Heat your oven to 350F and line a cookie sheet with parchment paper
In a food processor combine the margarine, coconut oil, coconut extract, and powdered sugar. Pulse until well combined.
Add the corn starch and flour and pulse until combined.
Place the half cup of shredded coconut in a bowl and and then roll the dough into balls and roll through the shredded coconut before placing on the prepared cookie sheet, about 1" of space between them.
After you've made all the coconut dough balls, next prepare the Raspberry Jam Filling. In that same bowl that held the coconut, add another half cup of shredded coconut and the raspberry jam. Stir to combine.
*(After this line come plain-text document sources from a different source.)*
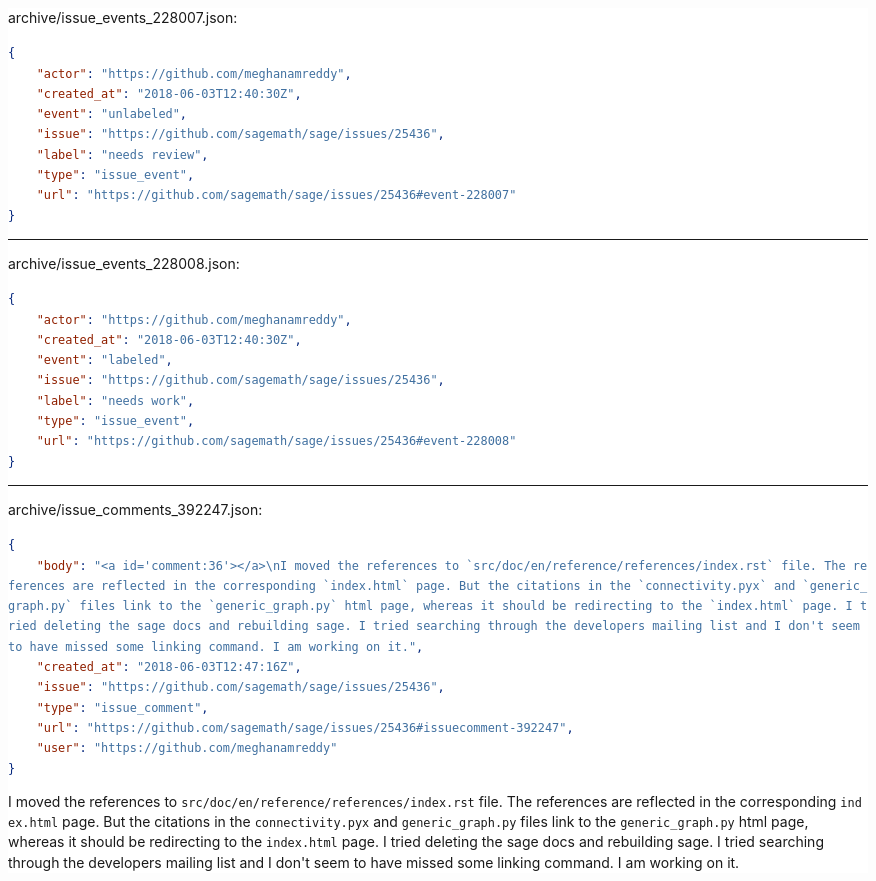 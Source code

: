 archive/issue_events_228007.json:
```json
{
    "actor": "https://github.com/meghanamreddy",
    "created_at": "2018-06-03T12:40:30Z",
    "event": "unlabeled",
    "issue": "https://github.com/sagemath/sage/issues/25436",
    "label": "needs review",
    "type": "issue_event",
    "url": "https://github.com/sagemath/sage/issues/25436#event-228007"
}
```



---

archive/issue_events_228008.json:
```json
{
    "actor": "https://github.com/meghanamreddy",
    "created_at": "2018-06-03T12:40:30Z",
    "event": "labeled",
    "issue": "https://github.com/sagemath/sage/issues/25436",
    "label": "needs work",
    "type": "issue_event",
    "url": "https://github.com/sagemath/sage/issues/25436#event-228008"
}
```



---

archive/issue_comments_392247.json:
```json
{
    "body": "<a id='comment:36'></a>\nI moved the references to `src/doc/en/reference/references/index.rst` file. The references are reflected in the corresponding `index.html` page. But the citations in the `connectivity.pyx` and `generic_graph.py` files link to the `generic_graph.py` html page, whereas it should be redirecting to the `index.html` page. I tried deleting the sage docs and rebuilding sage. I tried searching through the developers mailing list and I don't seem to have missed some linking command. I am working on it.",
    "created_at": "2018-06-03T12:47:16Z",
    "issue": "https://github.com/sagemath/sage/issues/25436",
    "type": "issue_comment",
    "url": "https://github.com/sagemath/sage/issues/25436#issuecomment-392247",
    "user": "https://github.com/meghanamreddy"
}
```

<a id='comment:36'></a>
I moved the references to `src/doc/en/reference/references/index.rst` file. The references are reflected in the corresponding `index.html` page. But the citations in the `connectivity.pyx` and `generic_graph.py` files link to the `generic_graph.py` html page, whereas it should be redirecting to the `index.html` page. I tried deleting the sage docs and rebuilding sage. I tried searching through the developers mailing list and I don't seem to have missed some linking command. I am working on it.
Use your thumb or a spoon and create a dollop in the middle of each cookie dough ball. Add a bit of the Raspberry Jam Filling to each cookie.
Place the cookie sheet in the oven and bake for 10 minutes, or until the outside of the cookie is slightly golden. Remove from the oven and set on a rack to cool completely before icing.
To prepare the icing, place the coconut oil and powdered sugar in a bowl. Stir to combine. This mixture will be thick and course. Add the plant-based milk, one teaspoon at a time until you reach a desired consistency. Drizzle the frosting on cooled cookies.
Store in a sealed container. These cookies will last longer if stored in the fridge.